NJ admits Pearson can get private information about children

Are you spying on me, too?
Are you spying on me, too?

New Jersey’s education commissioner Thursday blew off a legislative committee hearing and a crowd of angry and frightened  parents worried about spying on children–but his act of contempt led to a startling revelation: PARCC test publisher Pearson can  pry out private information from children posting on Twitter and Facebook.

Instead of showing up himself, the AWOL Commissioner David Hespe sent two underlings, one of whom admitted that Pearson can obtain information that children wanted to keep private by invoking  an intellectual property claim to the social media sites.

(Although she did not talk about teachers, classroom instructors beware: You often use pseudonyms on Facebook–so  be careful about writing about the PARCC tests.)

AWOL--Business more pressing than spying on children
AWOL–Business more pressing than spying on children

Hespe himself and his fellow AWOL, testing chief Bari Anhalt Erlichson, probably would not have volunteered to lawmakers–some of whom said they were “shocked” and “chilled” by  cyber-spying on chidlren–that Pearson can invoke intellectual property concerns to get Twitter, Facebook, and other sites to hand over information that users want to keep private.

But Hespe’s legal analyst Patricia Morgan did volunteer it–and thereby removed all semantic quibbling about whether Pearson was “monitoring” rather than “spying.” Getting behind a false name is spying:

Pearson did spy and Pearson did invade privacy. Its acts went beyond the  public nature of Twitter or Facebook to get information posters wanted to keep private.

Following an obvious script at the hearing, Morgan repeatedly said Pearson only mined “public” information of the children who post about the PARCC tests. But she strayed from the script when one legislator talked about how quickly Pearson could find out the name of a student who used a pseudonym to keep his or her identity secret. Astonishingly, Rible did not ask the obvious question–how could Pearson identify a student who used only a pseudonym.

It’s an important question, because the incident that began this controversy–the state/Pearson dragnet that caught up a student at Watchung Hills Regional High School –involved a pseudonym.

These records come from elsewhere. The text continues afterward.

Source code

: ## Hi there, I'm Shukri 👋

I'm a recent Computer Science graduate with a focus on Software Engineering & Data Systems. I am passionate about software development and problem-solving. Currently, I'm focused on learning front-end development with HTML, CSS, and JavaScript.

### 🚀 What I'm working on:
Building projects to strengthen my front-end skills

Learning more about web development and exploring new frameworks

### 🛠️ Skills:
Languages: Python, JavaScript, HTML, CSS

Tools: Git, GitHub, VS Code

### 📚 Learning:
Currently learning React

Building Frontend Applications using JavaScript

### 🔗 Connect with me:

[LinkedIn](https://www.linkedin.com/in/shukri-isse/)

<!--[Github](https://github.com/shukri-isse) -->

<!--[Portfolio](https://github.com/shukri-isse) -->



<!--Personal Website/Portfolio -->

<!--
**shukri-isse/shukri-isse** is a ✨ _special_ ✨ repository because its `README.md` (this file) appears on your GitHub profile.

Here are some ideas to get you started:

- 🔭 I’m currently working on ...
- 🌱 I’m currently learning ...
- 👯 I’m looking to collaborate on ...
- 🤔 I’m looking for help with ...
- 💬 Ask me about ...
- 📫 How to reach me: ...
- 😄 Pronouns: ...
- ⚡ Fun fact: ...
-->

The young woman wanted to keep her personal information private but Pearson broke through and found it.

The answer: Pearson, claiming intellectual property violations, can get Facebook and Twitter to reveal secret identities. So much for scanning only publicly available information.

The surprising admission came in an exchange with Assemblyman David Rible (D-Monmouth), He said he was “disturbed” that if a child with the handle “MB123” tweeted something,  “in no matter of time, MB123 could be identified.” He never bothered to ask how that happened however–a key question.

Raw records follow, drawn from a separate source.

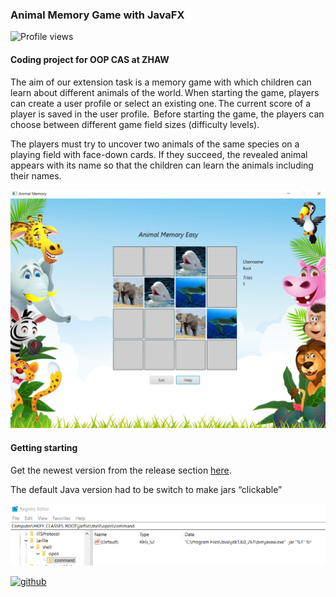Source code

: ### Animal Memory Game with JavaFX
![Profile views](https://gpvc.arturio.dev/holec)  

#### Coding project for OOP CAS at ZHAW
The aim of our extension task is a memory game with which children can learn about different animals of the world. When starting the game, players can create a user profile or select an existing one. The current score of a player is saved in the user profile.  
Before starting the game, the players can choose between different game field sizes (difficulty levels).   

 

The players must try to uncover two animals of the same species on a playing field with face-down cards. If they succeed, the revealed animal appears with its name so that the children can learn the animals including their names.  


![Coding project for OOP CAS at ZHAW](/docs/banner.png)




#### Getting starting 

Get the newest version from the release section [here](https://github.com/Tschierv/MemoryProject/releases).

The default Java version had to be switch to make jars “clickable”

![Regedit run jar](/docs/regedit_run_jar.png)


[<img src='https://cdn.jsdelivr.net/npm/simple-icons@3.0.1/icons/github.svg' alt='github' height='40'>](https://github.com/holec)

Hespe sub testifies at hearing about Mickey Mouse
Hespe sub testifies at hearing about Mickey Mouse

Morgan, however, her voice cracking with nervousness, volunteered the amazing. She conceded that her department would not be able to identify students who carefully used pseudonyms but–and it’s an enormous but–Pearson and its cyber-spies can get that information.

“If there is no way for us”–the state education department–“to trace back specific comments, then we are at a dead end and, you know, Pearson and PARCC will have to work with the social media website to address whether or not there was an intellectual property breach.”

A minute earlier, Morgan had said Pearson had the ability to gain private, background information from the websites in the name of protecting its intellectual property:

“It could be viewed as intellectual property and they do have the ability to protect their intellectual property,” she said.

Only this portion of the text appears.